◆ **What to produce**: Apart from the images, every record below must be given again without alteration.

◆ **Record set**:
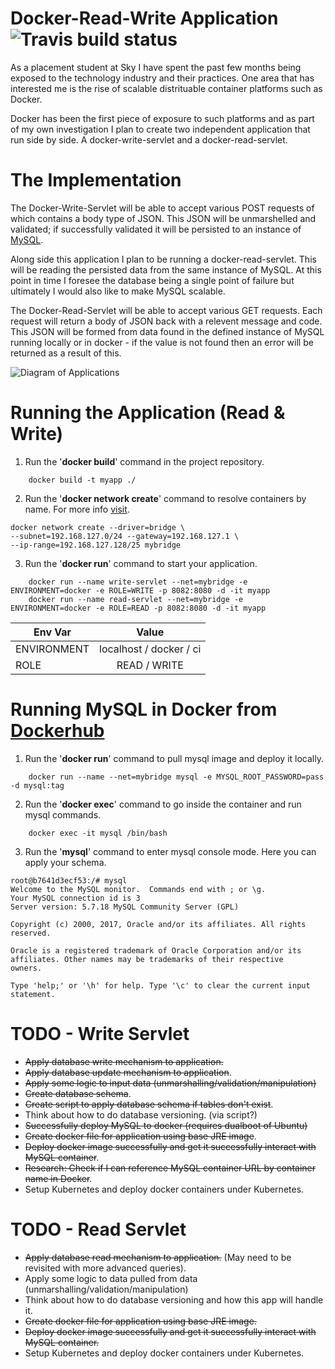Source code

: # Docker-Read-Write Application ![Travis build status](https://travis-ci.org/RyanTaplin1705/docker-read-write-servlet.svg?branch=master "Build Status")

As a placement student at Sky I have spent the past few months being exposed to the technology industry and their practices. One area that has interested me is the rise of scalable distrituable container platforms such as Docker.

Docker has been the first piece of exposure to such platforms and as part of my own investigation I plan to create two independent application that run side by side. A docker-write-servlet and a docker-read-servlet.

# The Implementation
The Docker-Write-Servlet will be able to accept various POST requests of which contains a body type of JSON. This JSON will be unmarshelled and validated; if successfully validated it will be persisted to an instance of [MySQL](https://www.mysql.com/).

Along side this application I plan to be running a docker-read-servlet. This will be reading the persisted data from the same instance of MySQL. At this point in time I foresee the database being a single point of failure but ultimately I would also like to make MySQL scalable.

The Docker-Read-Servlet will be able to accept various GET requests. Each request will return a body of JSON back with a relevent message and code. This JSON will be formed from data found in the defined instance of MySQL running locally or in docker - if the value is not found then an error will be returned as a result of this.

![Diagram of Applications](https://image.ibb.co/ebSXtF/Write_Read_Serv.png)

# Running the Application (Read & Write)

1. Run the '**docker build**' command in the project repository.
```
    docker build -t myapp ./
```

2. Run the '**docker network create**' command to resolve containers by name. For more info [visit](http://www.dasblinkenlichten.com/docker-networking-101-user-defined-networks/).
```
docker network create --driver=bridge \
--subnet=192.168.127.0/24 --gateway=192.168.127.1 \
--ip-range=192.168.127.128/25 mybridge
```

3. Run the '**docker run**' command to start your application.
```
    docker run --name write-servlet --net=mybridge -e ENVIRONMENT=docker -e ROLE=WRITE -p 8082:8080 -d -it myapp
    docker run --name read-servlet --net=mybridge -e ENVIRONMENT=docker -e ROLE=READ -p 8082:8080 -d -it myapp
```

| Env Var       | Value                    |
| ------------- |:------------------------:|
| ENVIRONMENT   | localhost / docker / ci  |
| ROLE          | READ / WRITE             |

# Running MySQL in Docker from [Dockerhub](https://hub.docker.com/_/mysql/)

1. Run the '**docker run**' command to pull mysql image and deploy it locally.
```
    docker run --name --net=mybridge mysql -e MYSQL_ROOT_PASSWORD=pass -d mysql:tag
```

2. Run the '**docker exec**' command to go inside the container and run mysql commands.
```
    docker exec -it mysql /bin/bash
```

3. Run the '**mysql**' command to enter mysql console mode. Here you can apply your schema.
```
root@b7641d3ecf53:/# mysql
Welcome to the MySQL monitor.  Commands end with ; or \g.
Your MySQL connection id is 3
Server version: 5.7.18 MySQL Community Server (GPL)

Copyright (c) 2000, 2017, Oracle and/or its affiliates. All rights reserved.

Oracle is a registered trademark of Oracle Corporation and/or its
affiliates. Other names may be trademarks of their respective
owners.

Type 'help;' or '\h' for help. Type '\c' to clear the current input statement.
```

# TODO - Write Servlet
- ~~Apply database write mechanism to application.~~
- ~~Apply database update mechanism to application~~.
- ~~Apply some logic to input data (unmarshalling/validation/manipulation)~~
- ~~Create database schema~~.
- ~~Create script to apply database schema if tables don't exist~~.
- Think about how to do database versioning. (via script?)
- ~~Successfully deploy MySQL to docker (requires dualboot of Ubuntu)~~
- ~~Create docker file for application using base JRE image~~.
- ~~Deploy docker image successfully and get it successfully interact with MySQL container~~.
- ~~Research: Check if I can reference MySQL container URL by container name in Docker~~.
- Setup Kubernetes and deploy docker containers under Kubernetes.

# TODO - Read Servlet
- ~~Apply database read mechanism to application.~~ (May need to be revisited with more advanced queries).
- Apply some logic to data pulled from data (unmarshalling/validation/manipulation)
- Think about how to do database versioning and how this app will handle it.
- ~~Create docker file for application using base JRE image.~~
- ~~Deploy docker image successfully and get it successfully interact with MySQL container.~~
- Setup Kubernetes and deploy docker containers under Kubernetes.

◆ **Solution to the exercise**:
Source code

: # Docker-Read-Write Application ![Travis build status](https://travis-ci.org/RyanTaplin1705/docker-read-write-servlet.svg?branch=master "Build Status")

As a placement student at Sky I have spent the past few months being exposed to the technology industry and their practices. One area that has interested me is the rise of scalable distrituable container platforms such as Docker.

Docker has been the first piece of exposure to such platforms and as part of my own investigation I plan to create two independent application that run side by side. A docker-write-servlet and a docker-read-servlet.

# The Implementation
The Docker-Write-Servlet will be able to accept various POST requests of which contains a body type of JSON. This JSON will be unmarshelled and validated; if successfully validated it will be persisted to an instance of [MySQL](https://www.mysql.com/).

Along side this application I plan to be running a docker-read-servlet. This will be reading the persisted data from the same instance of MySQL. At this point in time I foresee the database being a single point of failure but ultimately I would also like to make MySQL scalable.

The Docker-Read-Servlet will be able to accept various GET requests. Each request will return a body of JSON back with a relevent message and code. This JSON will be formed from data found in the defined instance of MySQL running locally or in docker - if the value is not found then an error will be returned as a result of this.

![Diagram of Applications](https://image.ibb.co/ebSXtF/Write_Read_Serv.png)

# Running the Application (Read & Write)

1. Run the '**docker build**' command in the project repository.
```
    docker build -t myapp ./
```

2. Run the '**docker network create**' command to resolve containers by name. For more info [visit](http://www.dasblinkenlichten.com/docker-networking-101-user-defined-networks/).
```
docker network create --driver=bridge \
--subnet=192.168.127.0/24 --gateway=192.168.127.1 \
--ip-range=192.168.127.128/25 mybridge
```

3. Run the '**docker run**' command to start your application.
```
    docker run --name write-servlet --net=mybridge -e ENVIRONMENT=docker -e ROLE=WRITE -p 8082:8080 -d -it myapp
    docker run --name read-servlet --net=mybridge -e ENVIRONMENT=docker -e ROLE=READ -p 8082:8080 -d -it myapp
```

| Env Var       | Value                    |
| ------------- |:------------------------:|
| ENVIRONMENT   | localhost / docker / ci  |
| ROLE          | READ / WRITE             |

# Running MySQL in Docker from [Dockerhub](https://hub.docker.com/_/mysql/)

1. Run the '**docker run**' command to pull mysql image and deploy it locally.
```
    docker run --name --net=mybridge mysql -e MYSQL_ROOT_PASSWORD=pass -d mysql:tag
```

2. Run the '**docker exec**' command to go inside the container and run mysql commands.
```
    docker exec -it mysql /bin/bash
```

3. Run the '**mysql**' command to enter mysql console mode. Here you can apply your schema.
```
root@b7641d3ecf53:/# mysql
Welcome to the MySQL monitor.  Commands end with ; or \g.
Your MySQL connection id is 3
Server version: 5.7.18 MySQL Community Server (GPL)

Copyright (c) 2000, 2017, Oracle and/or its affiliates. All rights reserved.

Oracle is a registered trademark of Oracle Corporation and/or its
affiliates. Other names may be trademarks of their respective
owners.

Type 'help;' or '\h' for help. Type '\c' to clear the current input statement.
```

# TODO - Write Servlet
- ~~Apply database write mechanism to application.~~
- ~~Apply database update mechanism to application~~.
- ~~Apply some logic to input data (unmarshalling/validation/manipulation)~~
- ~~Create database schema~~.
- ~~Create script to apply database schema if tables don't exist~~.
- Think about how to do database versioning. (via script?)
- ~~Successfully deploy MySQL to docker (requires dualboot of Ubuntu)~~
- ~~Create docker file for application using base JRE image~~.
- ~~Deploy docker image successfully and get it successfully interact with MySQL container~~.
- ~~Research: Check if I can reference MySQL container URL by container name in Docker~~.
- Setup Kubernetes and deploy docker containers under Kubernetes.

# TODO - Read Servlet
- ~~Apply database read mechanism to application.~~ (May need to be revisited with more advanced queries).
- Apply some logic to data pulled from data (unmarshalling/validation/manipulation)
- Think about how to do database versioning and how this app will handle it.
- ~~Create docker file for application using base JRE image.~~
- ~~Deploy docker image successfully and get it successfully interact with MySQL container.~~
- Setup Kubernetes and deploy docker containers under Kubernetes.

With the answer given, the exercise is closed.